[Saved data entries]
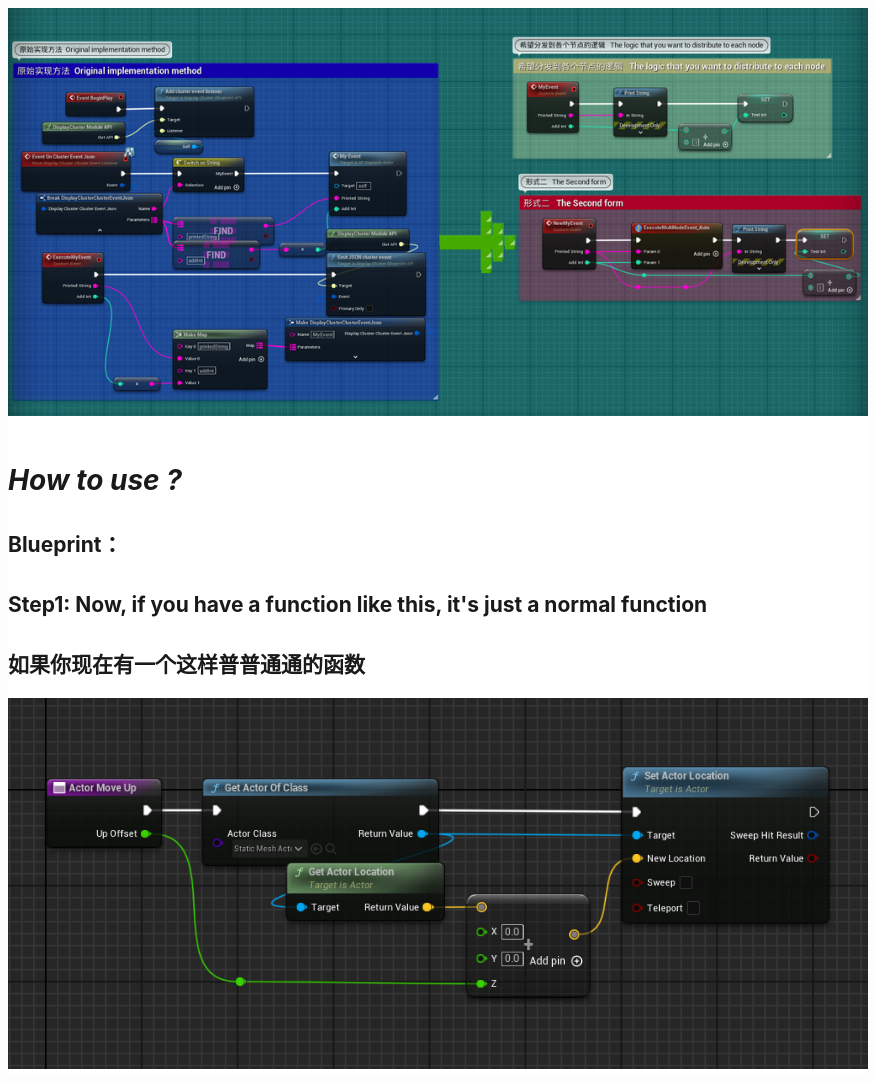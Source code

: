 ![BPExample_2](Resource/BPExample_2.png)  

# ***How to use ?***  
  
## Blueprint：  
  
## Step1: Now, if you have a function like this, it's just a normal function  
## 如果你现在有一个这样普普通通的函数  
![Step1.png](Resource/Step1.png)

## Work task
Beginning at the line where "## Step1: Now, if" appears, extract each line through the end of the data above; keep them exact and include nothing else.

## Exercise solution
## Step1: Now, if you have a function like this, it's just a normal function  
## 如果你现在有一个这样普普通通的函数  
![Step1.png](Resource/Step1.png)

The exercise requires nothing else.